Pengelolaan Dana Otsus harus berpegang pada prinsip 5T, yaitu tepat waktu, tepat sasaran, tepat uang, tepat pertanggungjawaban, serta berorientasi pada hasil. Prinsip tersebut diharapkan menjadi dasar dalam memperbaiki tata kelola Dana Otsus di Tanah Papua.
Ribka menyebut pembenahan tata kelola merupakan komitmen bersama setelah 25 tahun pelaksanaan Otonomi Khusus Papua. Tanggung jawab tersebut berada di tangan pemerintah pusat dan pemerintah daerah. Ia juga mengingatkan agar proses perbaikan dilakukan melalui kerja sama, bukan dengan saling menyalahkan.

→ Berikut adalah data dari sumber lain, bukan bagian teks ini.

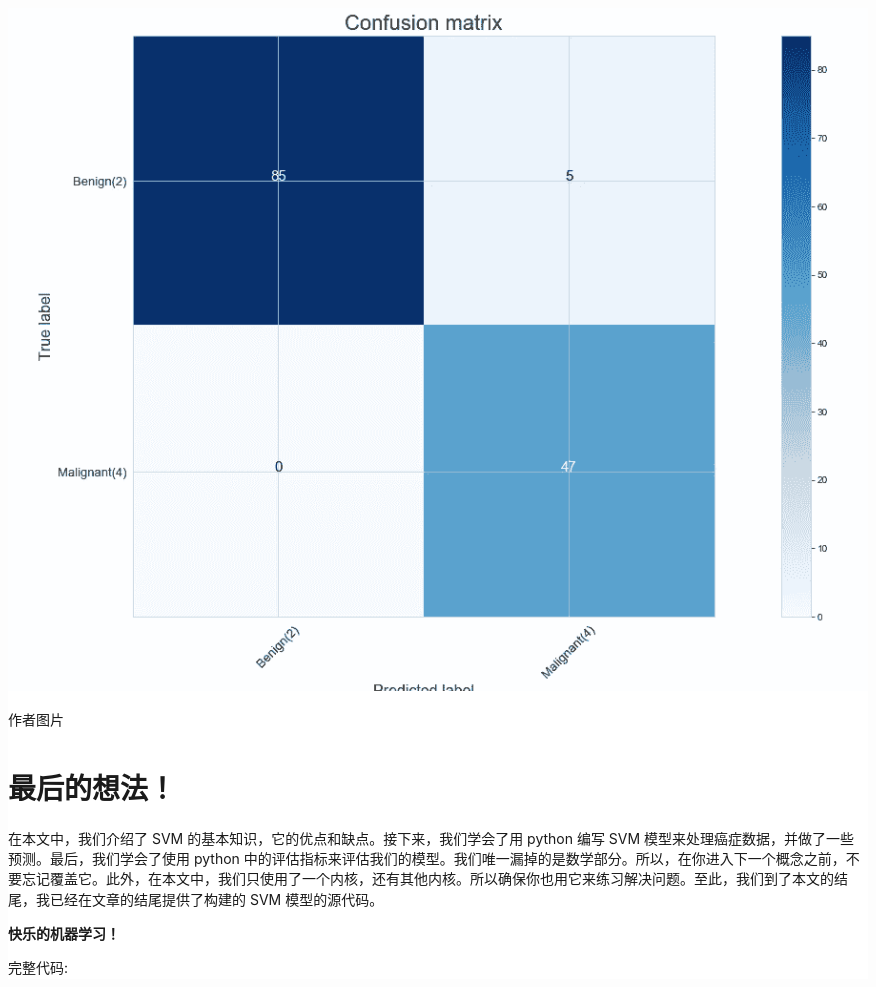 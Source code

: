 ![](img/2047e9989cac537508db93f4b80b9905.png)

作者图片

# 最后的想法！

在本文中，我们介绍了 SVM 的基本知识，它的优点和缺点。接下来，我们学会了用 python 编写 SVM 模型来处理癌症数据，并做了一些预测。最后，我们学会了使用 python 中的评估指标来评估我们的模型。我们唯一漏掉的是数学部分。所以，在你进入下一个概念之前，不要忘记覆盖它。此外，在本文中，我们只使用了一个内核，还有其他内核。所以确保你也用它来练习解决问题。至此，我们到了本文的结尾，我已经在文章的结尾提供了构建的 SVM 模型的源代码。

**快乐的机器学习！**

完整代码:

Publik Berhak Mengetahui Realisasi Dana Otsus
Dalam rangka memperkuat akuntabilitas publik, pemerintah daerah diminta menyampaikan informasi mengenai kondisi realisasi dan penggunaan Dana Otsus kepada masyarakat. Keterbukaan tersebut menjadi bagian penting dalam memastikan dana benar-benar digunakan sesuai tujuan.
Sejak 2025, pemerintah telah menjadikan momentum tersebut sebagai tonggak untuk memperbaiki tata kelola Dana Otsus secara menyeluruh. Ribka berharap pembenahan itu dapat membuat Dana Otsus memberikan dampak nyata bagi pembangunan dan kesejahteraan masyarakat Papua.
Pemerintah Pusat Siap Berikan Pendampingan
Pemerintah pusat tetap membuka ruang pendampingan dan asistensi bagi Pemda yang mengalami kendala teknis dalam pengurusan dokumen penyaluran. Daerah diminta aktif berkoordinasi apabila menemui kesulitan di lapangan.
“Kalau teman-teman di daerah merasa ada kesulitan, silakan berkoordinasi. Kami selalu siap untuk membantu teman-teman daerah,” kata Ribka.
Kesimpulan
Penyaluran Dana Otsus Tahap II 2026 bagi daerah di Tanah Papua masih bergantung pada kelengkapan administrasi pemerintah daerah. Sebanyak 26 Pemda diminta segera memenuhi persyaratan, terutama laporan realisasi minimal 50 persen penggunaan anggaran Tahap I beserta dokumen pendukung lainnya.
Ke depan, percepatan penyaluran perlu berjalan seiring dengan transparansi, penggunaan data OAP yang akurat, serta penerapan prinsip 5T. Dengan koordinasi antara pemerintah pusat dan daerah, Dana Otsus diharapkan dapat dikelola secara lebih akuntabel dan memberikan manfaat nyata bagi masyarakat Papua.